9. In order to appreciate the contentions of Shri Korde, it is necessary to understand the scheme of the Central Excise Act and Rules. Section 3 of the Act provides for levy and collection of duties on excise on excisable goods which are produced or manufactured in India at the rate set forth in the First Schedule. The manner of collection of duty is provided in the Rules. Sub-rule (1) of Rule 9 provides that no excisable goods shall be removed from any place where they are produced or stocked or manufactured or any premises appurtenant thereto, which may be specified by the Collector in this behalf, whether for consumption, export or manufacture of any other commodity in or outside such place, until the excise duty leviable thereon has been paid at such place and in such manner as is prescribed in these Rules or as the Collector may require. The Proviso to this Sub-rule however permits deposit of goods without payment of duty in store-room or other place of storage approved by the Collector under Rule 27 or Rule 47 or in a warehouse appointed or licensed under Rule 140 or may be exported under bond as provided in Rule 13. Rule 13 provides the procedure for export under bond of goods on which duty has not been paid. Rule 14 provides for execution of general bond by a person desirous of exporting goods from India. Rule 14-A provides penalty for failure to furnish proof of export within the prescribed period.

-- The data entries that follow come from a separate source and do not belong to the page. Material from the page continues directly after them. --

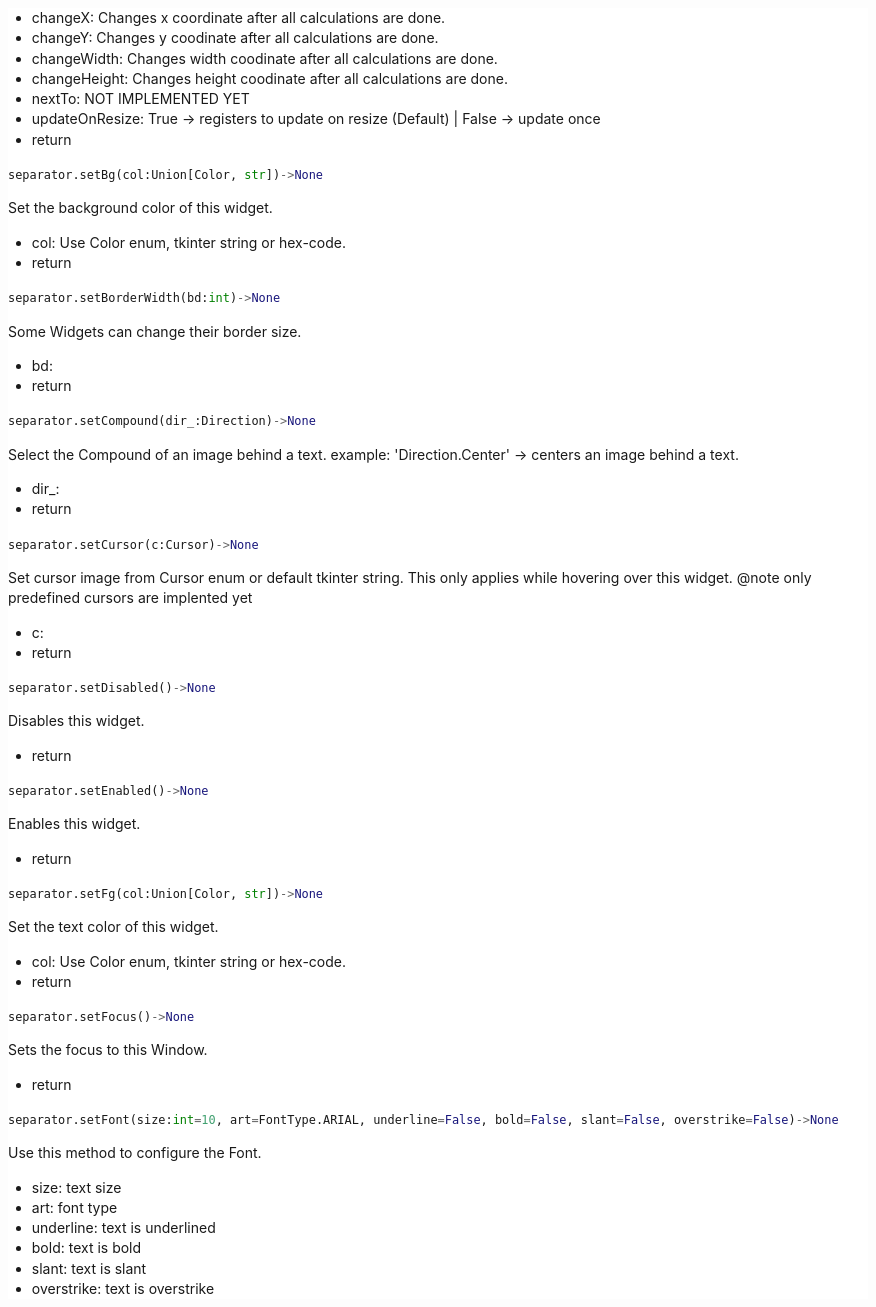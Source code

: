 -  changeX: Changes x coordinate after all calculations are done.
-  changeY: Changes y coodinate after all calculations are done.
-  changeWidth: Changes width coodinate after all calculations are done.
-  changeHeight: Changes height coodinate after all calculations are done.
-  nextTo: NOT IMPLEMENTED YET
-  updateOnResize: True -> registers to update on resize (Default) | False -> update once
- return 
```python
separator.setBg(col:Union[Color, str])->None
```
Set the background color of this widget.
-  col: Use Color enum, tkinter string or hex-code.
- return 
```python
separator.setBorderWidth(bd:int)->None
```
Some Widgets can change their border size.
-  bd:
- return 
```python
separator.setCompound(dir_:Direction)->None
```
Select the Compound of an image behind a text.
example:
'Direction.Center' -> centers an image behind a text.
-  dir_:
- return 
```python
separator.setCursor(c:Cursor)->None
```
Set cursor image from Cursor enum or default tkinter string.
This only applies while hovering over this widget.
@note only predefined cursors are implented yet
-  c:
- return 
```python
separator.setDisabled()->None
```
Disables this widget.
- return 
```python
separator.setEnabled()->None
```
Enables this widget.
- return 
```python
separator.setFg(col:Union[Color, str])->None
```
Set the text color of this widget.
-  col: Use Color enum, tkinter string or hex-code.
- return 
```python
separator.setFocus()->None
```
Sets the focus to this Window.
- return 
```python
separator.setFont(size:int=10, art=FontType.ARIAL, underline=False, bold=False, slant=False, overstrike=False)->None
```
Use this method to configure the Font.
-  size: text size
-  art: font type
-  underline: text is underlined
-  bold: text is bold
-  slant: text is slant
-  overstrike: text is overstrike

10. Neither Rule 13 nor Rule 14 nor even Rule 14 A makes it obligatory for a person who has removed excisable goods to effect export. Similarly neither Rule 13 nor Rule 14 nor Rule 14 A grants exemption of duty for goods removed for export in bond. Rule 13 which is the main Rule which provides the procedure for removal of goods for export in bond only provides for, postponement of payment of duty. It is Rule 12 of the Rules which provides for rebate of duty on goods exported. Rule 8 confers powers on the Central Government to exempt any excisable goods from whole or any part of the duty leviable on such goods by issuing a Notification in the Official Gazette.
11. It is not the case of Shri Korde that there was any such notification in respect of the goods which are the subject matter of this appeal. It was not contended before us that if the appellants had effected export they would not be liable to pay excise duty. If that be so, whether there is any merit in the appellants contention that no duty can be demanded in respect of goods removed in bond just because the goods got destroyed in fire before actual export.

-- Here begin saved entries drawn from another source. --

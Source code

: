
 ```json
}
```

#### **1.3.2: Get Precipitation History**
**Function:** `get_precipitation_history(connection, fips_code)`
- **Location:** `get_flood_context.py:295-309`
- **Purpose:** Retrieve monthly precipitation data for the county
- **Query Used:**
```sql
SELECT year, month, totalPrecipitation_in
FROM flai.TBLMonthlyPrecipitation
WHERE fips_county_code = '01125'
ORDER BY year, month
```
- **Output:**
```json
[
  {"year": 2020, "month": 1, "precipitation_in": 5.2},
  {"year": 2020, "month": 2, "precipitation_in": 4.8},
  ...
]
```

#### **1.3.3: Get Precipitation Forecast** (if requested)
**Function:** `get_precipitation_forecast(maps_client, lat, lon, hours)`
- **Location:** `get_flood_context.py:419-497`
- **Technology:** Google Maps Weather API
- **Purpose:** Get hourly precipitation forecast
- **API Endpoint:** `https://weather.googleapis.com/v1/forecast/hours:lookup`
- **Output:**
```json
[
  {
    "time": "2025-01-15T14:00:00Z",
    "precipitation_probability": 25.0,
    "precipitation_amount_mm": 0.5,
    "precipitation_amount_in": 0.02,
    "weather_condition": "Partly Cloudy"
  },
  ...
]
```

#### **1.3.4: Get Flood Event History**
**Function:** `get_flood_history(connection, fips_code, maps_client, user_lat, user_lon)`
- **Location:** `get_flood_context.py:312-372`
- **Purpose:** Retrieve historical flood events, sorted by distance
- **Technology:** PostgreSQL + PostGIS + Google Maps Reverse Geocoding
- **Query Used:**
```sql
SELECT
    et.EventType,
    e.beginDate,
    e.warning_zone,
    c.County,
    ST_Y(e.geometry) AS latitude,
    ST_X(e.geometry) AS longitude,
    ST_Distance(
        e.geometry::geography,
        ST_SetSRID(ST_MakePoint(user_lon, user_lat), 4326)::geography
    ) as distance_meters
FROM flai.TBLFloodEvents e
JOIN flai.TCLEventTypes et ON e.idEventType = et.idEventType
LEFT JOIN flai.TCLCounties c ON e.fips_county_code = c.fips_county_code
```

12. If Rule 13 or Rule 14 did not provide exemption from payment of duty no resort can be had to Rule 14-A which is only a penal provision which provide for penalty for failure to furnish proof of export within the prescribed period. The only claim permissible to a person who had removed goods for export in bond is to claim rebate of duty on exported goods provided under Rule 12 on proof of export. The person who had removed excisable goods for export in bond cannot claim exemption from payment of duty by reason of Rule 14-A.
13. Rule l4 A authorises the Collector to levy penalty and refuse to permit a person from making further export of excisable goods in bond besides making a demand for immediate payment to excise duty if a person who has removed excisable goods for export in bond had failed to export or furnish proof of such export to the satisfaction of the Collector. Clause (c) of the said Rules precludes the Collector from resorting to penalty provisions provided under Rule 14-A if he is satisfied that the goods removed for export were duly accounted for. Neither Clause (c) nor Rule 14-A authorises the Collector to exempt from payment of duty on goods removed for export in bond.
14. In the above view of the matter, I agree with brother Dilipsinghji that this appeal should be rejected.